Il ne sert à rien de regretter. Bien sûr, il est facile de le dire lorsqu'on traverse cette conclusion nécessairement produite par le système de notre réflexion qui a agencé souvenirs et jugements admis pour en déduire ce nouveau jugement, comme dans un calcul. Mais pour celui qui, dans un moment de sa vie à l'axiomatique différente et à la sémantique autre, les valeurs ne sont pas les mêmes, alors les règles de calcul produisent de manière légitime un résultat autre. Qui a raison entre les deux, celui qui regrette à bon droit, ou celui qui égrène ses fragments de sagesse dont il confond la cohérence avec la nécessité universelle et décontextualisée?
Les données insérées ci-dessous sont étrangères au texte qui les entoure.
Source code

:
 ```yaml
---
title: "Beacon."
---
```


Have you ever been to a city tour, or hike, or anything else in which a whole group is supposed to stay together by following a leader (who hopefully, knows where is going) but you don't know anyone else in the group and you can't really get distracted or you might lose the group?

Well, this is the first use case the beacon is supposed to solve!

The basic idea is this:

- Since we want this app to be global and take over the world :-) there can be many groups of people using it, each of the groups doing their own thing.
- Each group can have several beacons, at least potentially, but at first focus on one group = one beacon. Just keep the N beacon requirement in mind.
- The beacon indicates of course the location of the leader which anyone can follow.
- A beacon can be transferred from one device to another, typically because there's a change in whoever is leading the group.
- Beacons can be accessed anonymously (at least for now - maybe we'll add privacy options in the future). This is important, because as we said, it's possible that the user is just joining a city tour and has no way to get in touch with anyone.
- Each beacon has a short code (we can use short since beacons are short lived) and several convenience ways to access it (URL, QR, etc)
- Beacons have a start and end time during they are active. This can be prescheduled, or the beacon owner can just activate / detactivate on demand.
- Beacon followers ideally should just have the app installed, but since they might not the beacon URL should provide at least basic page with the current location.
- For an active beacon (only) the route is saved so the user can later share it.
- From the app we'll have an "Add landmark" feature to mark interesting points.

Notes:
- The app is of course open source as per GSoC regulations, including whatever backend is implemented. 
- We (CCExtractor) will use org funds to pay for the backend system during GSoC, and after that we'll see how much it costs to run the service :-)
Aujourd'hui, je suis celui qui a opéré un choix, celui qui, immergé dans une axiomatique particulière a suivi un sillon rationnel l'amenant à contempler le trou béant des regrets, par lequel l'estime de soi et le goût de vivre s'écoulent comme par un siphon. Mais je suis celui qui a cherché toute sa vie à voir l'axiomatique de tous jugements, et pour cela je suis le resquilleur, l'apostat, qui n'hésite pas une seconde à sauter sur un autre train et à refaire le monde sous un nouvel angle, peut-être contradictoire avec le précédent mais non moins légitime et cohérent. J'ai agencé les éléments différemment et je suis arrivé là, dans la rédaction hâtive de ce texte qui constitue un petit grain de sable supplémentaire au journal de ma vie, dans la gamme de moi mineur.

Il n'y a rien à regretter. Ce n'est pas une vérité que j'énonce, c'est un choix. Un choix que j'aurai à faire et à refaire, chaque fois que mes pas me porteront au bord du précipice bien connu qui fait qu'une fois extrait d'une situation donnée, je contemple dans l'espace vacant les autres chemins possibles, qui ne l'étaient cependant pas lorsqu'on se replace dans le mouvement passé avec les données et les forces qui le caractérisaient.

J'ai bien opéré ce choix, mais ai-je jamais dit que j'étais libre de le faire...?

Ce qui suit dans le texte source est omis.